Exercise description: Hand back every line from the beginning of the data below through the line containing "发表于 2023-10-13 09:17", word for word and free of pictures.

Data for the task:
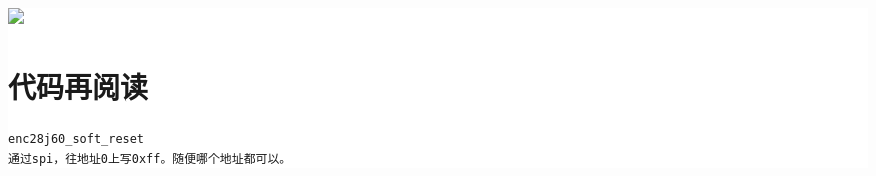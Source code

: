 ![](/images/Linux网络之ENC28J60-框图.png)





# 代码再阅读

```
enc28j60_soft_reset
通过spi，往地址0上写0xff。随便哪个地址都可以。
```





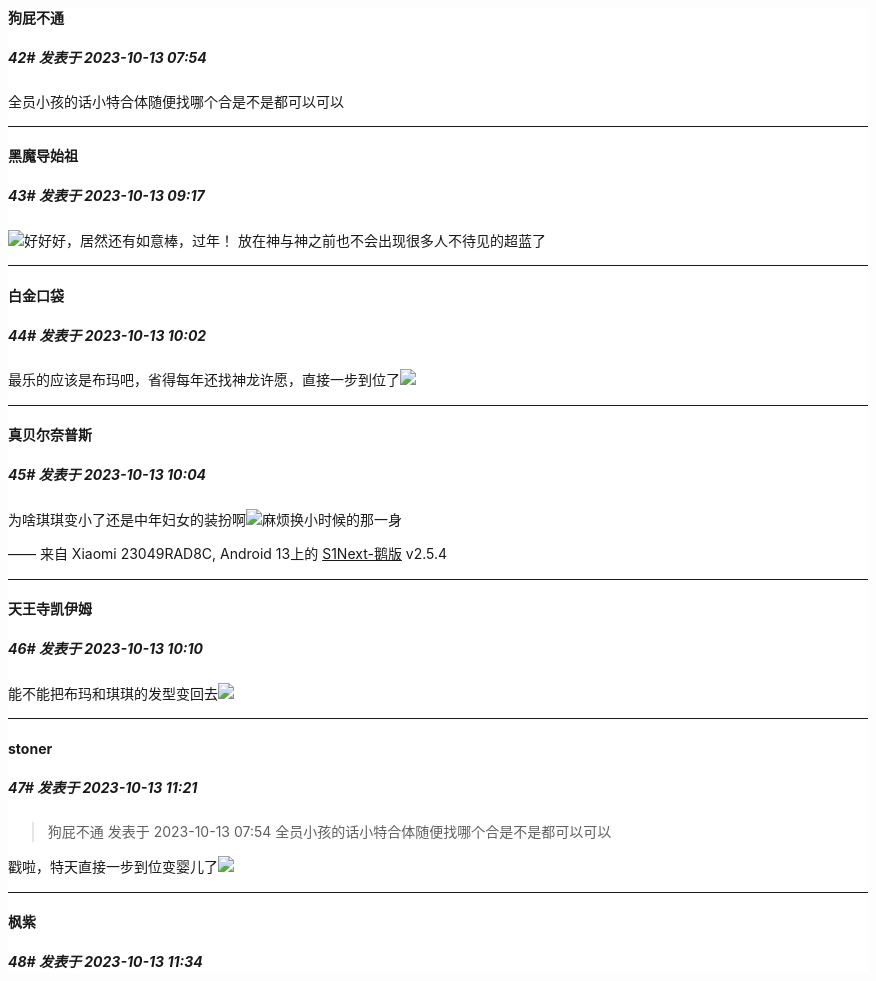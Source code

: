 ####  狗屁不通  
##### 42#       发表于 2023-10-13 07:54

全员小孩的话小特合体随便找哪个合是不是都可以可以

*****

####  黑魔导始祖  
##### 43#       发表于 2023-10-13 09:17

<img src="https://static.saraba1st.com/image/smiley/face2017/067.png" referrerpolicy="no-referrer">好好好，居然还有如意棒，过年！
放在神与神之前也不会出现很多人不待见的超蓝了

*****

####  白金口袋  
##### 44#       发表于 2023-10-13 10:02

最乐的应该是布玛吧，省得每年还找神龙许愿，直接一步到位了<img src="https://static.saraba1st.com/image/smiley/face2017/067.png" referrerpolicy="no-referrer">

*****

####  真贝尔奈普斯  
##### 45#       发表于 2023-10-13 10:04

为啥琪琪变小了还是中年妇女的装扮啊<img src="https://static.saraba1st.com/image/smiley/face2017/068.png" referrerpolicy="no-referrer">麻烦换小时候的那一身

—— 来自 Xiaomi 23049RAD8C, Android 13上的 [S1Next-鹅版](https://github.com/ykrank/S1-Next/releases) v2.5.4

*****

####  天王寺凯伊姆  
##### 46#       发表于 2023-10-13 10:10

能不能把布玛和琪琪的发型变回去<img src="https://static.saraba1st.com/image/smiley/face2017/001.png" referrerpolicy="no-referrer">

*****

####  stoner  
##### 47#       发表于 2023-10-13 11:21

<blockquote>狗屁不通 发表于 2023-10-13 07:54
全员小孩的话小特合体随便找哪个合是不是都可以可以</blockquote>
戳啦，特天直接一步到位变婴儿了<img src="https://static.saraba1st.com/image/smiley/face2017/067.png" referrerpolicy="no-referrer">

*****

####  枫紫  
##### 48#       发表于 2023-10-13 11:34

Output:
Source code

: ![](/images/Linux网络之ENC28J60-框图.png)





# 代码再阅读

```
enc28j60_soft_reset
通过spi，往地址0上写0xff。随便哪个地址都可以。
```





Source code

: ####  狗屁不通  
##### 42#       发表于 2023-10-13 07:54

全员小孩的话小特合体随便找哪个合是不是都可以可以

*****

####  黑魔导始祖  
##### 43#       发表于 2023-10-13 09:17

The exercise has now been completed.